ELBO, convergence, and model selection
Gao Wang
2026-05-17
Source:vignettes/elbo_and_convergence.Rmd
elbo_and_convergence.RmdThis vignette covers the evidence lower bound (ELBO) used by mvSuSiE for model fitting and convergence monitoring, and compares the EM and optim algorithms for prior variance estimation.
data(simdata)
X <- simdata$raw$X
n <- nrow(X); p <- ncol(X); r <- 10
causal <- sort(sample(p, 3))
B <- matrix(0, p, r)
for (j in causal) B[j, ] <- rnorm(r, 0, 0.5)

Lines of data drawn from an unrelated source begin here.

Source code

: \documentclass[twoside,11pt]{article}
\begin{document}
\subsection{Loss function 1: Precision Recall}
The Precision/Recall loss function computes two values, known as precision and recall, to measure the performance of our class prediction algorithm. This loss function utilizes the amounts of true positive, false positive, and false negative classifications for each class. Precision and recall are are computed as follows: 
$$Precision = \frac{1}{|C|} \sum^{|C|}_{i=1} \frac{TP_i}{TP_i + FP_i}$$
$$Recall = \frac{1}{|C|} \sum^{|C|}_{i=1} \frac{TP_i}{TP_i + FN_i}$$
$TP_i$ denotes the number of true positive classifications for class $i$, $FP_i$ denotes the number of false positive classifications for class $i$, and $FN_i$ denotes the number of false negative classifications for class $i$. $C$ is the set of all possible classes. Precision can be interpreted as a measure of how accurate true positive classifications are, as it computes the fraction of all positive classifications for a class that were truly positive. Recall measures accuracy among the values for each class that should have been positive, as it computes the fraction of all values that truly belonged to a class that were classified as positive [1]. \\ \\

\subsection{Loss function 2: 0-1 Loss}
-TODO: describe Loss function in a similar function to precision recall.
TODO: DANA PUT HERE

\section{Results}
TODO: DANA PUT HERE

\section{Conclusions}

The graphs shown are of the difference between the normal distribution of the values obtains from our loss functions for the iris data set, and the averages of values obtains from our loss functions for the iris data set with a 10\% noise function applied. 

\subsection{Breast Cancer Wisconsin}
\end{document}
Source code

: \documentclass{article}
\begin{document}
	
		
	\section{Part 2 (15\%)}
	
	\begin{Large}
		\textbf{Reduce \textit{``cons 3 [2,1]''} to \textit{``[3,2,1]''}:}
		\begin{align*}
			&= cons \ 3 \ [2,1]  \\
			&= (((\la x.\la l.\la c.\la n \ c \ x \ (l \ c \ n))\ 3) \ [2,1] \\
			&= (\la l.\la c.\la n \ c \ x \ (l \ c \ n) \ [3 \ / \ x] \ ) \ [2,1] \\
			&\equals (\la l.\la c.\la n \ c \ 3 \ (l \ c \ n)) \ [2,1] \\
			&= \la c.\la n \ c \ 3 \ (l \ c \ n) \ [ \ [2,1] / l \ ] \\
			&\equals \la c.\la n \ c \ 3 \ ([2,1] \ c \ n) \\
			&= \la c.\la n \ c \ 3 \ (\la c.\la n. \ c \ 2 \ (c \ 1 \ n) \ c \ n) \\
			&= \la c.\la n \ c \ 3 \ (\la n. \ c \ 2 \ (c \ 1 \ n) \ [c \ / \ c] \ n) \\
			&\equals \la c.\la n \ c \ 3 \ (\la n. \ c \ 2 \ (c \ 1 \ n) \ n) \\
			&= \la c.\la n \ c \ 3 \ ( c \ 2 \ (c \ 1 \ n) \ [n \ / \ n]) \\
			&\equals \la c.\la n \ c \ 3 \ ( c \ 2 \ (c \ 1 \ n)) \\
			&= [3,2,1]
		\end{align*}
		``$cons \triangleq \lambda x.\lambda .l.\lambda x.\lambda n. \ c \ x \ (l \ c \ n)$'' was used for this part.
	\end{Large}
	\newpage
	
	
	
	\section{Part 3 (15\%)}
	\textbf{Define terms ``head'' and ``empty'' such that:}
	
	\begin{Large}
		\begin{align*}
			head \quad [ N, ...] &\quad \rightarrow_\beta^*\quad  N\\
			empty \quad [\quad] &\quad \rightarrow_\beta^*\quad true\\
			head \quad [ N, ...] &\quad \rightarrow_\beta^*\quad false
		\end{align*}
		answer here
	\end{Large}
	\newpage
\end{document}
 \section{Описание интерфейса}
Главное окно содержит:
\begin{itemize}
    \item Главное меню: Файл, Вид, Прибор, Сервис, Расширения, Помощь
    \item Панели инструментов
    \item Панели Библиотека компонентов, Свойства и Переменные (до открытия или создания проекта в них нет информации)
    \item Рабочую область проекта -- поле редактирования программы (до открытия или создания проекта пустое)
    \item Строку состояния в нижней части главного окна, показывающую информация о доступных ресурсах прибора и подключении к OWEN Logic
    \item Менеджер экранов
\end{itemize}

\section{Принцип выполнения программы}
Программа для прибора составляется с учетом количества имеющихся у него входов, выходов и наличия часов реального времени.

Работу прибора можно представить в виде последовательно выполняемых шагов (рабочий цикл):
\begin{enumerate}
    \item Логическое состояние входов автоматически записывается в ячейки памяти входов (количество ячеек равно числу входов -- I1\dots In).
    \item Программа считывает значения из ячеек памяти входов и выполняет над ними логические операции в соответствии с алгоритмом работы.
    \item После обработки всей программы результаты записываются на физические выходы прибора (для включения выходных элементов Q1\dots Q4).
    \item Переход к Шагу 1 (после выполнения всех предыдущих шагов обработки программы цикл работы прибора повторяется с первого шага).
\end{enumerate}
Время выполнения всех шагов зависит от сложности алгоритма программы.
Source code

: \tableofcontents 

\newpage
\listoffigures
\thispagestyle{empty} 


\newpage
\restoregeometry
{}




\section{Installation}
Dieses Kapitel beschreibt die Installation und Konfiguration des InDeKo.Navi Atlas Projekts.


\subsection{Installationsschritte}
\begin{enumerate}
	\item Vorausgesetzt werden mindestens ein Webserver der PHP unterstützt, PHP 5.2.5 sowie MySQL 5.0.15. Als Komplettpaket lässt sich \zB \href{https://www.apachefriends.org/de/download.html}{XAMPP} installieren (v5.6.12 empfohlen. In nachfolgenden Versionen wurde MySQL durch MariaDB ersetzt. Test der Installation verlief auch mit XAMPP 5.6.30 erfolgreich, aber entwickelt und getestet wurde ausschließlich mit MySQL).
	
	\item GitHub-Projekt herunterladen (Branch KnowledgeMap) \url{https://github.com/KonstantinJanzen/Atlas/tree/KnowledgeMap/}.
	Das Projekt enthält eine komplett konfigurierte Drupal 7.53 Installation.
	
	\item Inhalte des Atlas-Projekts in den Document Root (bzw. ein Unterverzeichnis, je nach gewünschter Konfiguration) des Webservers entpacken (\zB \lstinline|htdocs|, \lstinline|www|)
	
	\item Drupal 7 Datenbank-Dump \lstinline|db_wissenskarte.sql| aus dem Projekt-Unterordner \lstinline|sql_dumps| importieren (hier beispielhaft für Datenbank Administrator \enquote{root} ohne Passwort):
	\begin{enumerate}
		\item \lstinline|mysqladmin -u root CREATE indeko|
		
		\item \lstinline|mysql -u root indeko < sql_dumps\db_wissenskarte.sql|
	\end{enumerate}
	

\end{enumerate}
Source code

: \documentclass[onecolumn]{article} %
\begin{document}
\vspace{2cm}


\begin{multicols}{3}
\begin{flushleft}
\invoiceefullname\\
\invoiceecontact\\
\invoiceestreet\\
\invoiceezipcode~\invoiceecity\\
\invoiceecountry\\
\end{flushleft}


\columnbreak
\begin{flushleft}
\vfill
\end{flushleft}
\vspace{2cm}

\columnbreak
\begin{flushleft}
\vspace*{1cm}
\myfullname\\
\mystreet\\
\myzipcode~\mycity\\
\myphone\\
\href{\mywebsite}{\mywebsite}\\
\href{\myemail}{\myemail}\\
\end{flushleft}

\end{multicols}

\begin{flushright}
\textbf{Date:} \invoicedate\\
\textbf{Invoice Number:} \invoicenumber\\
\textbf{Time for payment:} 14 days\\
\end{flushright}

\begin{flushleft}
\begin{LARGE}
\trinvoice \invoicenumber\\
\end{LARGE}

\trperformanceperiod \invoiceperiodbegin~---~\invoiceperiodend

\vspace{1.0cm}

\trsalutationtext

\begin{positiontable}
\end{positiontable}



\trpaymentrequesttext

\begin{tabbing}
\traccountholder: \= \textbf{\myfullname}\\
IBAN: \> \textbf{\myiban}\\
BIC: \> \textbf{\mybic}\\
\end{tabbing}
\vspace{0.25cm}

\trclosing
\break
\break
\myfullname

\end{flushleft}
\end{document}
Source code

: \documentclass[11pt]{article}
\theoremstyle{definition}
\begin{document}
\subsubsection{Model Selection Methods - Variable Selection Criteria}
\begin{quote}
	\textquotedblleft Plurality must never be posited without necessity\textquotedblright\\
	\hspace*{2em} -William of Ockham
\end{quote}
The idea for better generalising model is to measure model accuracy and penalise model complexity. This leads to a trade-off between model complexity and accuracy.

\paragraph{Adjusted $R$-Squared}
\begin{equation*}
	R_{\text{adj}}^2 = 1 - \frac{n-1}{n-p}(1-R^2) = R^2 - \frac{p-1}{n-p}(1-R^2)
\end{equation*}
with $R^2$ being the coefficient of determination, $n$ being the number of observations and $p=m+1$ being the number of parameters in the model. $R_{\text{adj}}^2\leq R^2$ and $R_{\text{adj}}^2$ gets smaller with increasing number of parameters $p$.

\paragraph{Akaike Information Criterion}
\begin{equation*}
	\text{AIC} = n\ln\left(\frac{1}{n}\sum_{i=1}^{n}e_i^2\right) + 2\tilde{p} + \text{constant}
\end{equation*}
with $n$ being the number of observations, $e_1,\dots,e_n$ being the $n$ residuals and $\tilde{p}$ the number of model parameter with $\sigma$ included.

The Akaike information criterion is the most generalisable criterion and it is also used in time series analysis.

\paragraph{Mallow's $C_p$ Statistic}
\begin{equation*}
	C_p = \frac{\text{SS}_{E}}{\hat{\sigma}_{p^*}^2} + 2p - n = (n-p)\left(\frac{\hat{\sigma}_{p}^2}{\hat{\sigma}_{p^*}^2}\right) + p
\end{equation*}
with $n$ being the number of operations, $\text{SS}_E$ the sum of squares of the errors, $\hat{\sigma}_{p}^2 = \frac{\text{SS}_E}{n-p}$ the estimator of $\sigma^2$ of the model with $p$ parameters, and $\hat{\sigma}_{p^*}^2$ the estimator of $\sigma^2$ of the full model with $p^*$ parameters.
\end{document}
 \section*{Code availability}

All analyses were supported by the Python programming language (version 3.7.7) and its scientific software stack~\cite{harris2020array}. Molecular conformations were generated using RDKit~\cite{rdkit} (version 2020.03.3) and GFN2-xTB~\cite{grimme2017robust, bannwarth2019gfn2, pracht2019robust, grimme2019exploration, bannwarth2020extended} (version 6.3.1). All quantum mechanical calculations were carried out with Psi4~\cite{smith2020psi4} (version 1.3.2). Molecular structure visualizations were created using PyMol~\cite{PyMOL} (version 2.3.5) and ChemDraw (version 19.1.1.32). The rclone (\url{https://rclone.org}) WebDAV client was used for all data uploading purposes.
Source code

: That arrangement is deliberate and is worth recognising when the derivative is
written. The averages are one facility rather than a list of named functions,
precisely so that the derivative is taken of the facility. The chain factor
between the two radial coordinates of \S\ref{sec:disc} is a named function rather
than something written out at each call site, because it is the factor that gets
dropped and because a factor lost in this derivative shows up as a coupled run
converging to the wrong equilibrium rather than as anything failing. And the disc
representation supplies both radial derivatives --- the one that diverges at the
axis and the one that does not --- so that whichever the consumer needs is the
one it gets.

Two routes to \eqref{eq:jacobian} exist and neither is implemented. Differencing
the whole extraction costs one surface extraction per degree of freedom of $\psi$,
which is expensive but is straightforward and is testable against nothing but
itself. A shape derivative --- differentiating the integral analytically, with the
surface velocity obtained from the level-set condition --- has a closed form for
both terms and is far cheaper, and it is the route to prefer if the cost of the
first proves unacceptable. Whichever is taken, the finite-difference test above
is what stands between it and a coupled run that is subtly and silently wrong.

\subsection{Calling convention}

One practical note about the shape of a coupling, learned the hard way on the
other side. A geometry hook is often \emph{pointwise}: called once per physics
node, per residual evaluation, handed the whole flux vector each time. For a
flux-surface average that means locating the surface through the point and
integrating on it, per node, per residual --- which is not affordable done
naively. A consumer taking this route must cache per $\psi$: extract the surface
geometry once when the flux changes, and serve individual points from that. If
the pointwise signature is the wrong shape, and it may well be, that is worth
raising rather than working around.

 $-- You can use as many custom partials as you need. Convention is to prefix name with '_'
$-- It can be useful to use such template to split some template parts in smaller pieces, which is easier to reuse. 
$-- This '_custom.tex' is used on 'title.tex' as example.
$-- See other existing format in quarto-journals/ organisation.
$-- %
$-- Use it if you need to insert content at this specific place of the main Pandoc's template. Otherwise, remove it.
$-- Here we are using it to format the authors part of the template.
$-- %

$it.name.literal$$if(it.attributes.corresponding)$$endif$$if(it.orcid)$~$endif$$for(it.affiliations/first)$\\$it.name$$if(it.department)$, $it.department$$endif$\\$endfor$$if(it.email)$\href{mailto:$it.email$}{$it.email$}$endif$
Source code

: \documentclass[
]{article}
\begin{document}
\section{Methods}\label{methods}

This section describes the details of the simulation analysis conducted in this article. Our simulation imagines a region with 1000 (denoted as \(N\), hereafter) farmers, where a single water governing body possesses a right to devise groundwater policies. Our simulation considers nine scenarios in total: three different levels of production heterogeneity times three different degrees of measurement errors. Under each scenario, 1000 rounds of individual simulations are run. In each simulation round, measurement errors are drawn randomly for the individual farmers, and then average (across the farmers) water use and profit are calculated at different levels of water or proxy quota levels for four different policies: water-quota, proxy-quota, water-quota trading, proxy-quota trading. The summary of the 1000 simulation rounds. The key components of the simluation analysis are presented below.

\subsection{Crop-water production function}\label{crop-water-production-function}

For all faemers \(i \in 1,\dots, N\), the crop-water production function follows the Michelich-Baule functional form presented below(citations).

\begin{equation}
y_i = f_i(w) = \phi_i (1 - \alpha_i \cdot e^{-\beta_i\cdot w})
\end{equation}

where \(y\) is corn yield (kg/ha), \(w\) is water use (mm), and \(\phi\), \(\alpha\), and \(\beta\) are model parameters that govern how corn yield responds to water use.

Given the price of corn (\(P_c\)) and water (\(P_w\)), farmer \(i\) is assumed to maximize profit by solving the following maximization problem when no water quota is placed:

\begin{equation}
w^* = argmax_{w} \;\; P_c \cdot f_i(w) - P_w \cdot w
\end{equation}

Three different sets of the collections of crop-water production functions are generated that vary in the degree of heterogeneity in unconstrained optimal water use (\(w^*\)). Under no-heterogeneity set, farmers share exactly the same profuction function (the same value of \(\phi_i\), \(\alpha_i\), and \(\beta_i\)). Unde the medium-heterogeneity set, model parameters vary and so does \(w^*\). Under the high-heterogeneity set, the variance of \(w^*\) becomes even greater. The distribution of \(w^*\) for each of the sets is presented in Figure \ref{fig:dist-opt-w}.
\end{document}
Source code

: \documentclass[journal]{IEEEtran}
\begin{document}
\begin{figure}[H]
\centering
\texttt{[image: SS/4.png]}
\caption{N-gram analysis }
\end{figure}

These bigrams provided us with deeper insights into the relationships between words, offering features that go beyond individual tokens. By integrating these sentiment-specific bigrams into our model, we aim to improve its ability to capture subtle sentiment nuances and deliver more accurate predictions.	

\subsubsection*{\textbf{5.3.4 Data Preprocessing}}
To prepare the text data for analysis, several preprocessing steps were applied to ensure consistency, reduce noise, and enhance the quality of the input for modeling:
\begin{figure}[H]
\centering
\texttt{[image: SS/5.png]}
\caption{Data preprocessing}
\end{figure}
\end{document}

Y <- X %*% B + matrix(rnorm(n * r), n, r)ELBO and convergence
mvSuSiE uses the Iterative Bayesian Stepwise Selection (IBSS) algorithm to maximize the evidence lower bound (ELBO). The ELBO is a lower bound on the log marginal likelihood and should increase monotonically at each iteration.
prior <- create_mixture_prior(R = r)
fit <- mvsusie(X, Y, L = 10,
prior_variance = prior,
tol = 1e-4,
verbose = FALSE)
elbo <- fit$elbo
cat("Iterations:", length(elbo), "\n")
cat("Final ELBO:", tail(elbo, 1), "\n")
pdat <- data.frame(iter = seq_along(elbo), elbo = elbo)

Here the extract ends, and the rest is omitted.